You are here

I need advice on how to talk about my stepchildren's mother with them

maggie2011's picture

My Fiancee has twin boys, 7, of whom he is the primary custodial. When they were 2, their mother told him he could have them if he wanted them. They live with us, and visit with her every other w/e and one night a week. Up until now, I have said “I don’t know about her, because she is just a stranger to me,” whenever the subject of their mother is brought up. Their father and I have been together for a little more than three years, and thus far I have kept away from her and her (now) husband. Before the boys started school, the staff at their daycare complained about their behavior when their mother was involved. During kindergarten, both teachers had said the same, and mentioned it to the mother and her husband, only to get smart mouthed responses. At one point, the mother backed one of the teachers into a corner and yelled at her for calling a meeting in concern that one may not pass the grade. The teacher was phenomenal, and did not deserve it. On another occasion, they were banned from the property where the kids go to the doctor, due to some death threats made to the office staff over a bill. During first grade, the step-father tried to hide their backpacks from them before school, then yelled at them when they pointed out where they were and asked for them. Just recently, the mother took the boys to the optometrist, collected my fiancee’s “half” of the bill from him, then her husband told the boys they could not wear the glasses when they came home. The mother has been known to leave raving voicemails on my fiancées line over what amounts to nothing important. I could go on with instances such as these all day, but the point is just to express how they tend to behave. So, I have felt like the “stranger” route has been a good one for me. Does anyone have advice on how to conversate when the boys talk about her? I, unfortunately, have no respect for this woman, and have probably avoided being at least verbally attacked by avoiding them. I just don’t know how I will ever be civil to this woman or the creep she married. I just care about the kids, and don't want to say anything that might hurt, but I don't want to be a liar either.

Oi Vey's picture

It sounds like you aren't lying. You don't know her. Keep her a stranger to you. That's wonderful!

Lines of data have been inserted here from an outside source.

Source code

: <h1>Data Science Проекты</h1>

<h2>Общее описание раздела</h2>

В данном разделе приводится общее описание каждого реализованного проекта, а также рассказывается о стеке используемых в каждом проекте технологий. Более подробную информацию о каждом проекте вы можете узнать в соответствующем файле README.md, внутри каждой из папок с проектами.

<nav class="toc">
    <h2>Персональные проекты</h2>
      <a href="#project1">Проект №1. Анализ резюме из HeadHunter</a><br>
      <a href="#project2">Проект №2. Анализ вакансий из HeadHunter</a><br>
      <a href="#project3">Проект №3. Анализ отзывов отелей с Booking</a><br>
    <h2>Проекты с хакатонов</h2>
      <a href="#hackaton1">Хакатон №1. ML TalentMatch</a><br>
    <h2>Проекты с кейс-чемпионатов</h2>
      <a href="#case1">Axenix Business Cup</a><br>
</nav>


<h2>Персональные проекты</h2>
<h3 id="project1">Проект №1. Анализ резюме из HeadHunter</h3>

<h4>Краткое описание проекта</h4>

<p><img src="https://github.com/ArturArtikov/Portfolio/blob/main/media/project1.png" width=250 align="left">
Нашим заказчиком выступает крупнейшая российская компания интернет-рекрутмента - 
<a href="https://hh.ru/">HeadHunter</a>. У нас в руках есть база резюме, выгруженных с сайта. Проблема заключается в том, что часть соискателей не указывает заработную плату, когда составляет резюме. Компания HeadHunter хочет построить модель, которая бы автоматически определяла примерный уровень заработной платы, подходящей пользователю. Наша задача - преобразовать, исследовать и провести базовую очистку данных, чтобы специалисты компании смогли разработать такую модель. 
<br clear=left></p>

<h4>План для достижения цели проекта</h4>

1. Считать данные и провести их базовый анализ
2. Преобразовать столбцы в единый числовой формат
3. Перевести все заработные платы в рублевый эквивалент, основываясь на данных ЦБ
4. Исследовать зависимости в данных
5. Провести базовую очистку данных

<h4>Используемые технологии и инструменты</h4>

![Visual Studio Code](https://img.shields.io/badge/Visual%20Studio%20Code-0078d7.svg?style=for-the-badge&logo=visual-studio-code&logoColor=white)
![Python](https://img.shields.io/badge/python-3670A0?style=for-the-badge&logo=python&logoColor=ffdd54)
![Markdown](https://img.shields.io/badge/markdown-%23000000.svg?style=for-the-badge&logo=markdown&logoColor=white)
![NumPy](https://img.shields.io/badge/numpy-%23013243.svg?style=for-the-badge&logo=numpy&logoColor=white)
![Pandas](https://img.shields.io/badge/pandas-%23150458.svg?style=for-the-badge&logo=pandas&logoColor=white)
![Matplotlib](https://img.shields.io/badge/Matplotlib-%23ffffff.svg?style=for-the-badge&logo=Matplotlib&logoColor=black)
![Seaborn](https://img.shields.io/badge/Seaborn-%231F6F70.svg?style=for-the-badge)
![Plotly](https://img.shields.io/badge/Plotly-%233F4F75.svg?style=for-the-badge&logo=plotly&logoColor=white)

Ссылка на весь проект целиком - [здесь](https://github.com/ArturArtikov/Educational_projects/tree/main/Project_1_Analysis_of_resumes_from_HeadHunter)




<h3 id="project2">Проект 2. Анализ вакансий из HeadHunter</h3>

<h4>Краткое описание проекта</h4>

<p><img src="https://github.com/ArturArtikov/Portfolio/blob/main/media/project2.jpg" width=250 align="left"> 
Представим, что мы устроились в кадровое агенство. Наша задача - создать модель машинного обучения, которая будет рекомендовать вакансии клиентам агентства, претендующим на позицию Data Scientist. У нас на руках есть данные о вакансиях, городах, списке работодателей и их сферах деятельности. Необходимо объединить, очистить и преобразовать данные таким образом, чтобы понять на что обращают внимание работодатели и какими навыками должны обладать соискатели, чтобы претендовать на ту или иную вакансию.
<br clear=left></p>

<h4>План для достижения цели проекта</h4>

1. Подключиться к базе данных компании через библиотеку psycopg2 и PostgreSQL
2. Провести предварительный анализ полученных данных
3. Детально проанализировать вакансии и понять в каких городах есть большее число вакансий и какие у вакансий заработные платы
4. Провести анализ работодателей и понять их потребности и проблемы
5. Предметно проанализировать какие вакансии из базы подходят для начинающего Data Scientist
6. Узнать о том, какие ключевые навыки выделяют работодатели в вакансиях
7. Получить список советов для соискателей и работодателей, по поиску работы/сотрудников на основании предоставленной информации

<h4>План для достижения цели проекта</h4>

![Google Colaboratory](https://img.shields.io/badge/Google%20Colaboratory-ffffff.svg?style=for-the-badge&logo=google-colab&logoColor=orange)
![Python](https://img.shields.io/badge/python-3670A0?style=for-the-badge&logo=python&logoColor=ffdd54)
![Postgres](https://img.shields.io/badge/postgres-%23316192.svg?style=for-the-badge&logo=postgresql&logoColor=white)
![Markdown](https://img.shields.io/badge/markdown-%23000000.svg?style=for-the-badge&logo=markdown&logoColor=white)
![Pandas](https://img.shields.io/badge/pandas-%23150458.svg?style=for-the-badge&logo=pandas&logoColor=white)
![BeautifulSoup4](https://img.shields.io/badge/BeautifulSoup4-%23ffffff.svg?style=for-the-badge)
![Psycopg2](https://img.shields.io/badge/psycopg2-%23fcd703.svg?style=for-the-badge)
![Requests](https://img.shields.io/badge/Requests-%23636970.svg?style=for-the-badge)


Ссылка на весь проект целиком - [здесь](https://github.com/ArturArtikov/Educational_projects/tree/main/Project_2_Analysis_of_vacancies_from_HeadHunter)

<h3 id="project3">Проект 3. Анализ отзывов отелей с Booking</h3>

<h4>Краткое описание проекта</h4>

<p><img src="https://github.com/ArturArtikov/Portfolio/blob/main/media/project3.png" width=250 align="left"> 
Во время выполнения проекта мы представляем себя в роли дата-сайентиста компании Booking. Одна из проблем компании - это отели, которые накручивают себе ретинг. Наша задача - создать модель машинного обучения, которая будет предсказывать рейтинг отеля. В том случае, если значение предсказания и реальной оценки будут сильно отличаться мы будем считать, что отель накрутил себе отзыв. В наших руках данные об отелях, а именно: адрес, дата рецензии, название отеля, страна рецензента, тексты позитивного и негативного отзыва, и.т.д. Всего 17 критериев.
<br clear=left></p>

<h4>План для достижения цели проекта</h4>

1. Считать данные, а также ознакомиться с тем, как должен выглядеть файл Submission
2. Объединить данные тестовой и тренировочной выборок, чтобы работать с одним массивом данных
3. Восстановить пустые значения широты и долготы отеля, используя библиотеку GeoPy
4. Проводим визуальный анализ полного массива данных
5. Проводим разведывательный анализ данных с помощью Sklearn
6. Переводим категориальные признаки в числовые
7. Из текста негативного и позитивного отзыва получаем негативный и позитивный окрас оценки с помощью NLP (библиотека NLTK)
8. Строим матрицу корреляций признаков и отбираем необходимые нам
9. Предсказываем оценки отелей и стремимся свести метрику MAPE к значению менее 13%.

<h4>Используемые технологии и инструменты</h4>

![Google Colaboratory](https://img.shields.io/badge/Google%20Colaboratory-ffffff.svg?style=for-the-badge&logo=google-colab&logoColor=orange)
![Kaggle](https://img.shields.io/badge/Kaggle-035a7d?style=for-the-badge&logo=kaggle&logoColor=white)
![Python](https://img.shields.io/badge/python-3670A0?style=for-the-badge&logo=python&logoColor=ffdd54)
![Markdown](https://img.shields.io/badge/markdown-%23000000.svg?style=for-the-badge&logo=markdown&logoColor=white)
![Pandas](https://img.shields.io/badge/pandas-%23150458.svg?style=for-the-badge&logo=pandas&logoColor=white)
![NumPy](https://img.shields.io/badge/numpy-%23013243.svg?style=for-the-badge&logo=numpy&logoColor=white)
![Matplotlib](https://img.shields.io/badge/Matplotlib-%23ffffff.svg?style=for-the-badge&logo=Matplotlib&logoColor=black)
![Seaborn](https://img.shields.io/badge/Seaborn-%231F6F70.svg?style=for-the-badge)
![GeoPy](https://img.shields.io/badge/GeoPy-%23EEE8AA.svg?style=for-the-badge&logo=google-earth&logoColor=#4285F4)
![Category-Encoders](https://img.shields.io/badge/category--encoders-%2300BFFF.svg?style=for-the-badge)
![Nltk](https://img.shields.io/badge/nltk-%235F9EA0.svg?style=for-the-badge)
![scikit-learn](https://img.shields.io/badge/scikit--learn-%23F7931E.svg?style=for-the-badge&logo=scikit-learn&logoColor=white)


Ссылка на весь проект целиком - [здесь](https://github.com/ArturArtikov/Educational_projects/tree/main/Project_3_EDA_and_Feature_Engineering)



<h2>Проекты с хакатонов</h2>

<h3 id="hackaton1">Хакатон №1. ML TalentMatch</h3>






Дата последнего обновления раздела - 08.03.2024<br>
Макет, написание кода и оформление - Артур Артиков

Whatever you do, don't speak ill of her to them. As hard as it is, and as old as it gets being the schmuck left holding the bag, it's the right way to go...

maggie2011's picture

It IS wonderful. She is no one I would want to associate with if I weren't stuck with her in my life. Any ideas how to handle it when they start to ask why I don't know her and why I don't want to have anything to do with her? They're starting to catch on.

Disneyfan's picture

When they start asking questions about their mom, send them to their dad.